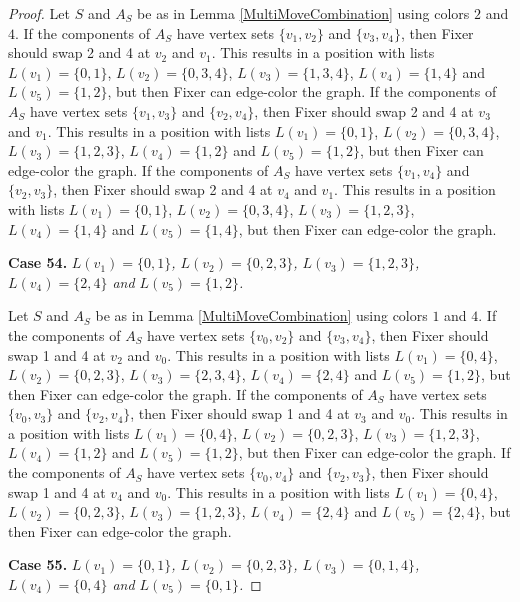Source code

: \documentclass[12pt]{amsart}
\theoremstyle{plain}
\theoremstyle{definition}
\theoremstyle{remark}
\begin{document}
\begin{proof}
Let $S$ and $A_S$ be as in Lemma \ref{MultiMoveCombination} using colors $2$ and $4$. If the components of $A_S$ have vertex sets $\{v_1, v_2\}$ and $\{v_3, v_4\}$, then Fixer should swap 2 and 4 at $v_2$ and $v_1$. This results in a position with lists $L(v_1) = \{0, 1\}$, $L(v_2) = \{0, 3, 4\}$, $L(v_3) = \{1, 3, 4\}$, $L(v_4) = \{1, 4\}$ and $L(v_5) = \{1, 2\}$, but then Fixer can edge-color the graph.
If the components of $A_S$ have vertex sets $\{v_1, v_3\}$ and $\{v_2, v_4\}$, then Fixer should swap 2 and 4 at $v_3$ and $v_1$. This results in a position with lists $L(v_1) = \{0, 1\}$, $L(v_2) = \{0, 3, 4\}$, $L(v_3) = \{1, 2, 3\}$, $L(v_4) = \{1, 2\}$ and $L(v_5) = \{1, 2\}$, but then Fixer can edge-color the graph.
If the components of $A_S$ have vertex sets $\{v_1, v_4\}$ and $\{v_2, v_3\}$, then Fixer should swap 2 and 4 at $v_4$ and $v_1$. This results in a position with lists $L(v_1) = \{0, 1\}$, $L(v_2) = \{0, 3, 4\}$, $L(v_3) = \{1, 2, 3\}$, $L(v_4) = \{1, 4\}$ and $L(v_5) = \{1, 4\}$, but then Fixer can edge-color the graph.

\noindent\textbf{Case 54.  }\textit{$L(v_1) = \{0, 1\}$, $L(v_2) = \{0, 2, 3\}$, $L(v_3) = \{1, 2, 3\}$, $L(v_4) = \{2, 4\}$ and $L(v_5) = \{1, 2\}$.}

Let $S$ and $A_S$ be as in Lemma \ref{MultiMoveCombination} using colors $1$ and $4$. If the components of $A_S$ have vertex sets $\{v_0, v_2\}$ and $\{v_3, v_4\}$, then Fixer should swap 1 and 4 at $v_2$ and $v_0$. This results in a position with lists $L(v_1) = \{0, 4\}$, $L(v_2) = \{0, 2, 3\}$, $L(v_3) = \{2, 3, 4\}$, $L(v_4) = \{2, 4\}$ and $L(v_5) = \{1, 2\}$, but then Fixer can edge-color the graph.
If the components of $A_S$ have vertex sets $\{v_0, v_3\}$ and $\{v_2, v_4\}$, then Fixer should swap 1 and 4 at $v_3$ and $v_0$. This results in a position with lists $L(v_1) = \{0, 4\}$, $L(v_2) = \{0, 2, 3\}$, $L(v_3) = \{1, 2, 3\}$, $L(v_4) = \{1, 2\}$ and $L(v_5) = \{1, 2\}$, but then Fixer can edge-color the graph.
If the components of $A_S$ have vertex sets $\{v_0, v_4\}$ and $\{v_2, v_3\}$, then Fixer should swap 1 and 4 at $v_4$ and $v_0$. This results in a position with lists $L(v_1) = \{0, 4\}$, $L(v_2) = \{0, 2, 3\}$, $L(v_3) = \{1, 2, 3\}$, $L(v_4) = \{2, 4\}$ and $L(v_5) = \{2, 4\}$, but then Fixer can edge-color the graph.

\noindent\textbf{Case 55.  }\textit{$L(v_1) = \{0, 1\}$, $L(v_2) = \{0, 2, 3\}$, $L(v_3) = \{0, 1, 4\}$, $L(v_4) = \{0, 4\}$ and $L(v_5) = \{0, 1\}$.}


\end{proof}
\end{document}
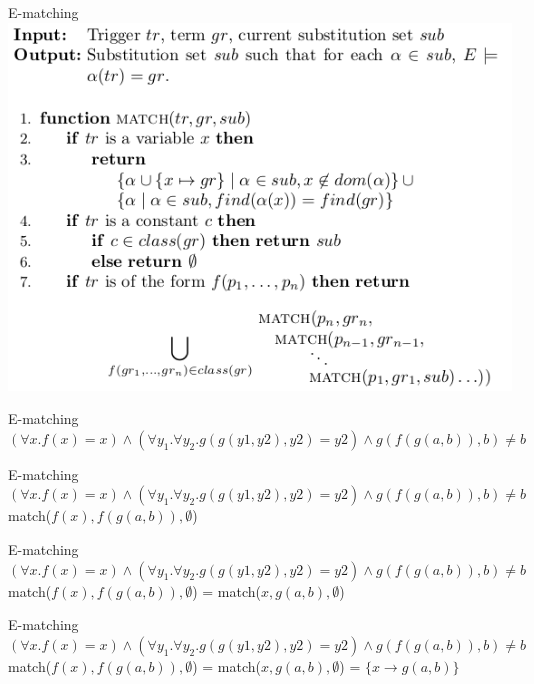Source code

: \documentclass{beamer}
\begin{document}
\begin{frame}{E-matching}
\includegraphics[scale=0.5]{e-matching.png}
\end{frame}

\begin{frame}{E-matching}
$(\forall x.f(x) = x) \wedge (\forall y_1 .\forall y_2 .g(g(y1, y2), y2) = y2) \wedge g(f(g(a, b)), b) \neq b$\newline
\end{frame}

\begin{frame}{E-matching}
$(\forall x.f(x) = x) \wedge (\forall y_1 .\forall y_2 .g(g(y1, y2), y2) = y2) \wedge g(f(g(a, b)), b) \neq b$\newline
match($f(x), f(g(a, b)), \emptyset$)\newline
\end{frame}

\begin{frame}{E-matching}
$(\forall x.f(x) = x) \wedge (\forall y_1 .\forall y_2 .g(g(y1, y2), y2) = y2) \wedge g(f(g(a, b)), b) \neq b$\newline
match($f(x), f(g(a, b)), \emptyset$) =\newline
match($x, g(a, b), \emptyset$)\newline
\end{frame}

\begin{frame}{E-matching}
$(\forall x.f(x) = x) \wedge (\forall y_1 .\forall y_2 .g(g(y1, y2), y2) = y2) \wedge g(f(g(a, b)), b) \neq b$\newline
match($f(x), f(g(a, b)), \emptyset$) =\newline
match($x, g(a, b), \emptyset$) =\newline
$\{x \rightarrow g(a, b)\}$\newline
\end{frame}
\end{document}
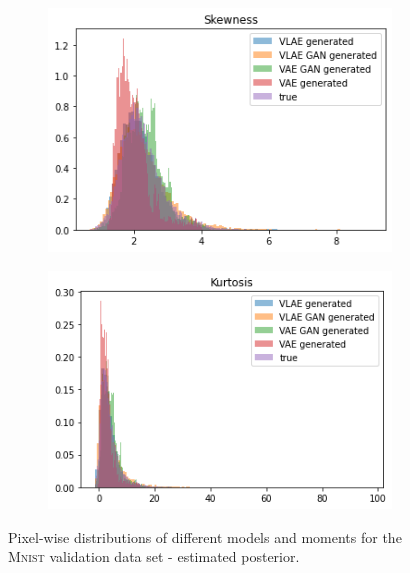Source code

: \documentclass{beamer}
\begin{document}
\begin{frame}
\begin{figure}
\begin{subfigure}{0.48\textwidth}
\centering
\includegraphics[width=\textwidth]{images/generated_vs_true/mnist/mnist_vs_models_skew.png}
\end{subfigure}
\hfill
\begin{subfigure}{0.48\textwidth}
\centering
\includegraphics[width=\textwidth]{images/generated_vs_true/mnist/mnist_vs_models_kurt.png}
\end{subfigure}
\caption{Pixel-wise distributions of different models and moments for the \textsc{Mnist} validation data set - estimated posterior.}
\end{figure}
\end{frame}
\end{document}
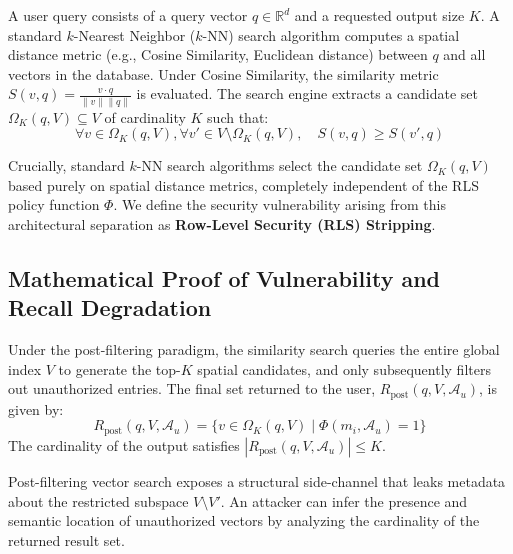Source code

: \documentclass[sigconf]{acmart}
\begin{document}
A user query consists of a query vector $q \in \mathbb{R}^d$ and a requested output size $K$. A standard $k$-Nearest Neighbor ($k$-NN) search algorithm computes a spatial distance metric (e.g., Cosine Similarity, Euclidean distance) between $q$ and all vectors in the database. Under Cosine Similarity, the similarity metric $S(v, q) = \frac{v \cdot q}{\|v\| \|q\|}$ is evaluated. The search engine extracts a candidate set $\Omega_K(q, V) \subseteq V$ of cardinality $K$ such that:
\begin{equation}
    \forall v \in \Omega_K(q, V), \forall v' \in V \setminus \Omega_K(q, V), \quad S(v, q) \ge S(v', q)
\end{equation}

Crucially, standard $k$-NN search algorithms select the candidate set $\Omega_K(q, V)$ based purely on spatial distance metrics, completely independent of the RLS policy function $\Phi$. We define the security vulnerability arising from this architectural separation as \textbf{Row-Level Security (RLS) Stripping}.

\subsection{Mathematical Proof of Vulnerability and Recall Degradation}
Under the post-filtering paradigm, the similarity search queries the entire global index $V$ to generate the top-$K$ spatial candidates, and only subsequently filters out unauthorized entries. The final set returned to the user, $R_{\text{post}}(q, V, \mathcal{A}_u)$, is given by:
\begin{equation}
    R_{\text{post}}(q, V, \mathcal{A}_u) = \{ v \in \Omega_K(q, V) \mid \Phi(m_i, \mathcal{A}_u) = 1 \}
\end{equation}
The cardinality of the output satisfies $|R_{\text{post}}(q, V, \mathcal{A}_u)| \le K$.

\begin{theorem}
Post-filtering vector search exposes a structural side-channel that leaks metadata about the restricted subspace $V \setminus V'$. An attacker can infer the presence and semantic location of unauthorized vectors by analyzing the cardinality of the returned result set.
\end{theorem}
\end{document}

# TASK BRIEF
Please reproduce the whole listing exactly; the pictures stay out.

# OUTPUT OF THE TASK
Source code

: \documentclass[12pt]{amsart}
\theoremstyle{plain}
\theoremstyle{definition}
\theoremstyle{remark}
\begin{document}
\begin{proof}
Let $S$ and $A_S$ be as in Lemma \ref{MultiMoveCombination} using colors $2$ and $4$. If the components of $A_S$ have vertex sets $\{v_1, v_2\}$ and $\{v_3, v_4\}$, then Fixer should swap 2 and 4 at $v_2$ and $v_1$. This results in a position with lists $L(v_1) = \{0, 1\}$, $L(v_2) = \{0, 3, 4\}$, $L(v_3) = \{1, 3, 4\}$, $L(v_4) = \{1, 4\}$ and $L(v_5) = \{1, 2\}$, but then Fixer can edge-color the graph.
If the components of $A_S$ have vertex sets $\{v_1, v_3\}$ and $\{v_2, v_4\}$, then Fixer should swap 2 and 4 at $v_3$ and $v_1$. This results in a position with lists $L(v_1) = \{0, 1\}$, $L(v_2) = \{0, 3, 4\}$, $L(v_3) = \{1, 2, 3\}$, $L(v_4) = \{1, 2\}$ and $L(v_5) = \{1, 2\}$, but then Fixer can edge-color the graph.
If the components of $A_S$ have vertex sets $\{v_1, v_4\}$ and $\{v_2, v_3\}$, then Fixer should swap 2 and 4 at $v_4$ and $v_1$. This results in a position with lists $L(v_1) = \{0, 1\}$, $L(v_2) = \{0, 3, 4\}$, $L(v_3) = \{1, 2, 3\}$, $L(v_4) = \{1, 4\}$ and $L(v_5) = \{1, 4\}$, but then Fixer can edge-color the graph.

\noindent\textbf{Case 54.  }\textit{$L(v_1) = \{0, 1\}$, $L(v_2) = \{0, 2, 3\}$, $L(v_3) = \{1, 2, 3\}$, $L(v_4) = \{2, 4\}$ and $L(v_5) = \{1, 2\}$.}

Let $S$ and $A_S$ be as in Lemma \ref{MultiMoveCombination} using colors $1$ and $4$. If the components of $A_S$ have vertex sets $\{v_0, v_2\}$ and $\{v_3, v_4\}$, then Fixer should swap 1 and 4 at $v_2$ and $v_0$. This results in a position with lists $L(v_1) = \{0, 4\}$, $L(v_2) = \{0, 2, 3\}$, $L(v_3) = \{2, 3, 4\}$, $L(v_4) = \{2, 4\}$ and $L(v_5) = \{1, 2\}$, but then Fixer can edge-color the graph.
If the components of $A_S$ have vertex sets $\{v_0, v_3\}$ and $\{v_2, v_4\}$, then Fixer should swap 1 and 4 at $v_3$ and $v_0$. This results in a position with lists $L(v_1) = \{0, 4\}$, $L(v_2) = \{0, 2, 3\}$, $L(v_3) = \{1, 2, 3\}$, $L(v_4) = \{1, 2\}$ and $L(v_5) = \{1, 2\}$, but then Fixer can edge-color the graph.
If the components of $A_S$ have vertex sets $\{v_0, v_4\}$ and $\{v_2, v_3\}$, then Fixer should swap 1 and 4 at $v_4$ and $v_0$. This results in a position with lists $L(v_1) = \{0, 4\}$, $L(v_2) = \{0, 2, 3\}$, $L(v_3) = \{1, 2, 3\}$, $L(v_4) = \{2, 4\}$ and $L(v_5) = \{2, 4\}$, but then Fixer can edge-color the graph.

\noindent\textbf{Case 55.  }\textit{$L(v_1) = \{0, 1\}$, $L(v_2) = \{0, 2, 3\}$, $L(v_3) = \{0, 1, 4\}$, $L(v_4) = \{0, 4\}$ and $L(v_5) = \{0, 1\}$.}


\end{proof}
\end{document}
Source code

: \documentclass{beamer}
\begin{document}
\begin{frame}{E-matching}
\includegraphics[scale=0.5]{e-matching.png}
\end{frame}

\begin{frame}{E-matching}
$(\forall x.f(x) = x) \wedge (\forall y_1 .\forall y_2 .g(g(y1, y2), y2) = y2) \wedge g(f(g(a, b)), b) \neq b$\newline
\end{frame}

\begin{frame}{E-matching}
$(\forall x.f(x) = x) \wedge (\forall y_1 .\forall y_2 .g(g(y1, y2), y2) = y2) \wedge g(f(g(a, b)), b) \neq b$\newline
match($f(x), f(g(a, b)), \emptyset$)\newline
\end{frame}

\begin{frame}{E-matching}
$(\forall x.f(x) = x) \wedge (\forall y_1 .\forall y_2 .g(g(y1, y2), y2) = y2) \wedge g(f(g(a, b)), b) \neq b$\newline
match($f(x), f(g(a, b)), \emptyset$) =\newline
match($x, g(a, b), \emptyset$)\newline
\end{frame}

\begin{frame}{E-matching}
$(\forall x.f(x) = x) \wedge (\forall y_1 .\forall y_2 .g(g(y1, y2), y2) = y2) \wedge g(f(g(a, b)), b) \neq b$\newline
match($f(x), f(g(a, b)), \emptyset$) =\newline
match($x, g(a, b), \emptyset$) =\newline
$\{x \rightarrow g(a, b)\}$\newline
\end{frame}
\end{document}
Source code

: \documentclass{beamer}
\begin{document}
\begin{frame}
\begin{figure}
\begin{subfigure}{0.48\textwidth}
\centering
\includegraphics[width=\textwidth]{images/generated_vs_true/mnist/mnist_vs_models_skew.png}
\end{subfigure}
\hfill
\begin{subfigure}{0.48\textwidth}
\centering
\includegraphics[width=\textwidth]{images/generated_vs_true/mnist/mnist_vs_models_kurt.png}
\end{subfigure}
\caption{Pixel-wise distributions of different models and moments for the \textsc{Mnist} validation data set - estimated posterior.}
\end{figure}
\end{frame}
\end{document}
Source code

: \documentclass[sigconf]{acmart}
\begin{document}
A user query consists of a query vector $q \in \mathbb{R}^d$ and a requested output size $K$. A standard $k$-Nearest Neighbor ($k$-NN) search algorithm computes a spatial distance metric (e.g., Cosine Similarity, Euclidean distance) between $q$ and all vectors in the database. Under Cosine Similarity, the similarity metric $S(v, q) = \frac{v \cdot q}{\|v\| \|q\|}$ is evaluated. The search engine extracts a candidate set $\Omega_K(q, V) \subseteq V$ of cardinality $K$ such that:
\begin{equation}
    \forall v \in \Omega_K(q, V), \forall v' \in V \setminus \Omega_K(q, V), \quad S(v, q) \ge S(v', q)
\end{equation}

Crucially, standard $k$-NN search algorithms select the candidate set $\Omega_K(q, V)$ based purely on spatial distance metrics, completely independent of the RLS policy function $\Phi$. We define the security vulnerability arising from this architectural separation as \textbf{Row-Level Security (RLS) Stripping}.

\subsection{Mathematical Proof of Vulnerability and Recall Degradation}
Under the post-filtering paradigm, the similarity search queries the entire global index $V$ to generate the top-$K$ spatial candidates, and only subsequently filters out unauthorized entries. The final set returned to the user, $R_{\text{post}}(q, V, \mathcal{A}_u)$, is given by:
\begin{equation}
    R_{\text{post}}(q, V, \mathcal{A}_u) = \{ v \in \Omega_K(q, V) \mid \Phi(m_i, \mathcal{A}_u) = 1 \}
\end{equation}
The cardinality of the output satisfies $|R_{\text{post}}(q, V, \mathcal{A}_u)| \le K$.

\begin{theorem}
Post-filtering vector search exposes a structural side-channel that leaks metadata about the restricted subspace $V \setminus V'$. An attacker can infer the presence and semantic location of unauthorized vectors by analyzing the cardinality of the returned result set.
\end{theorem}
\end{document}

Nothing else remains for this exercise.